**Input records:**

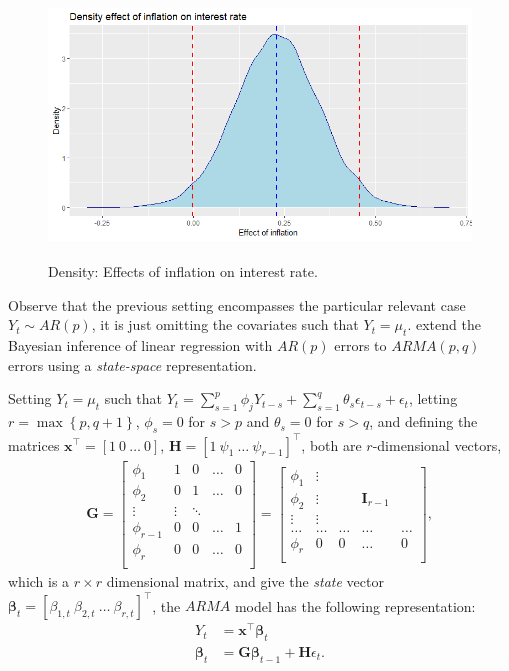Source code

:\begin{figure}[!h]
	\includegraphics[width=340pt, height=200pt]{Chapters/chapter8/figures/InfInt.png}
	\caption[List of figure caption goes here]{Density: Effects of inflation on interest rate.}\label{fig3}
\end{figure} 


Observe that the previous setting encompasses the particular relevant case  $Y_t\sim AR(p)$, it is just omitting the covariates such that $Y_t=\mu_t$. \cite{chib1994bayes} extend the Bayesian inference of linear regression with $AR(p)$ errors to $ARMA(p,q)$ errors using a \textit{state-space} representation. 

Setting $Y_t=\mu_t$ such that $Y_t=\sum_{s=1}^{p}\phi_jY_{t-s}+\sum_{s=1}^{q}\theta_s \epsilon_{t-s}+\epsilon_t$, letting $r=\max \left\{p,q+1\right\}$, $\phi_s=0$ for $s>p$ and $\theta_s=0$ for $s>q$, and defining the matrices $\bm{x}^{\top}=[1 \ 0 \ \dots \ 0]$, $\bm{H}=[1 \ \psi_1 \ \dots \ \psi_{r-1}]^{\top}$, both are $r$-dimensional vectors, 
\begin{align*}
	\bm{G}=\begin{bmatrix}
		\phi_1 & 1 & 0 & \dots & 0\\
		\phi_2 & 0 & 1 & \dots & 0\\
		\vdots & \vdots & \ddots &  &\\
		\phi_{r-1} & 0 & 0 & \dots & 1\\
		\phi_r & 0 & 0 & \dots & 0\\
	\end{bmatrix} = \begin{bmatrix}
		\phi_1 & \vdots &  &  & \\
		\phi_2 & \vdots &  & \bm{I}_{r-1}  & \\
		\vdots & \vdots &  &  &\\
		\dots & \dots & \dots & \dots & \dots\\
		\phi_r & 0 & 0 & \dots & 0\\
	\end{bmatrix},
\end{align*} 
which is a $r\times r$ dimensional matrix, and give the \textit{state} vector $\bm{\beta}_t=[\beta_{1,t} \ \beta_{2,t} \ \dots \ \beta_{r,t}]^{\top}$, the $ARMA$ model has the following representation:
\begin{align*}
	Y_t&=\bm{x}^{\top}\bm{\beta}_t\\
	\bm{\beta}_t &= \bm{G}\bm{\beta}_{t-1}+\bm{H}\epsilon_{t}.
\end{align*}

* * *

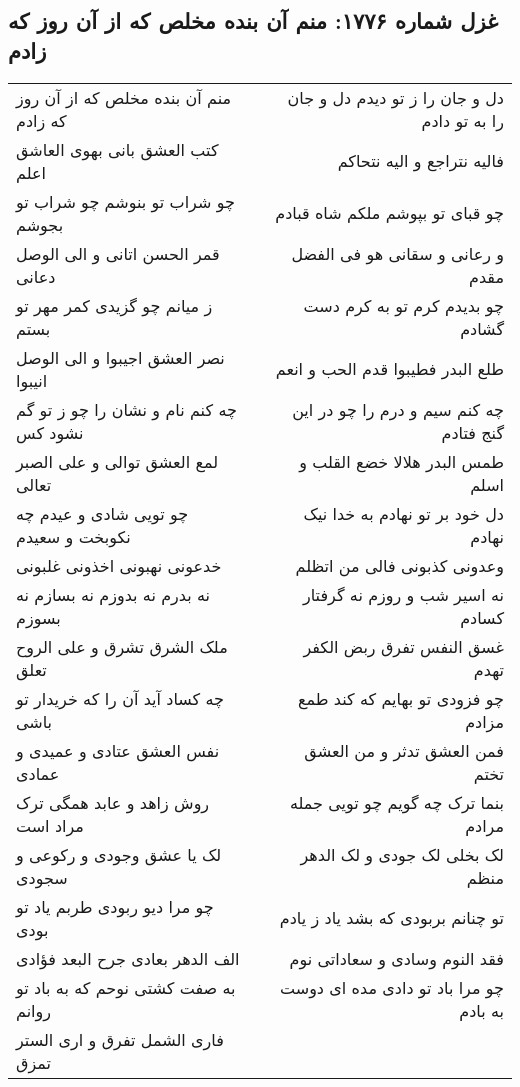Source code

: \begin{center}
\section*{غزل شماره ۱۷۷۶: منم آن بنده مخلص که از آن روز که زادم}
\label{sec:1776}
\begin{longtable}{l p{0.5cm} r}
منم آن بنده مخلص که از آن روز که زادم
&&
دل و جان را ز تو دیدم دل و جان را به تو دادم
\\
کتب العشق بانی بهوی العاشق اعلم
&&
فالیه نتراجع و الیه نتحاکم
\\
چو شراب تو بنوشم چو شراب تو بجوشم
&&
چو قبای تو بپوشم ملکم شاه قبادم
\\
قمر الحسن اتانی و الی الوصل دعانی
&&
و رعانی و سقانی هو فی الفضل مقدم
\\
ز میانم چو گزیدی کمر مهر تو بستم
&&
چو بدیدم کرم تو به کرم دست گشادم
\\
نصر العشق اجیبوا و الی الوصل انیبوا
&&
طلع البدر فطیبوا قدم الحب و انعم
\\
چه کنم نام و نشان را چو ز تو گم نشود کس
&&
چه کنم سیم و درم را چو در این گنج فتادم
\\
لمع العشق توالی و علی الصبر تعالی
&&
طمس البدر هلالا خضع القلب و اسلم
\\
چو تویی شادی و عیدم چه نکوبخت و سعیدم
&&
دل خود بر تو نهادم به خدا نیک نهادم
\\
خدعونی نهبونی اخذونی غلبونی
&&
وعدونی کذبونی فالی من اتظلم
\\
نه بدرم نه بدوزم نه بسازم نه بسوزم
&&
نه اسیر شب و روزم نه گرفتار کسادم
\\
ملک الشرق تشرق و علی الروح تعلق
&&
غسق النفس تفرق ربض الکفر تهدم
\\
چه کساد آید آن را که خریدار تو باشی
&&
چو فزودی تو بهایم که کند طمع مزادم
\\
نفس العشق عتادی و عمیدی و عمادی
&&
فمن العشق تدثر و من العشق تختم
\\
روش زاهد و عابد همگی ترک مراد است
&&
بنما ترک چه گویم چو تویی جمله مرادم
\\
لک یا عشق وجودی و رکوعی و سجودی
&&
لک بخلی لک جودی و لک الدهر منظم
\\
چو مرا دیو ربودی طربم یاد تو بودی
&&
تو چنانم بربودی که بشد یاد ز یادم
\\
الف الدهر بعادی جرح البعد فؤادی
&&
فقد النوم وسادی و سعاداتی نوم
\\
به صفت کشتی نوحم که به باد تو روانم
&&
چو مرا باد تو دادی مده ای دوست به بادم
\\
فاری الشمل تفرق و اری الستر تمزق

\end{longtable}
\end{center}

**Task:** Considering the records line by line, how many lines hold the string "bmatrix"? Say only the number.

**Response:** 3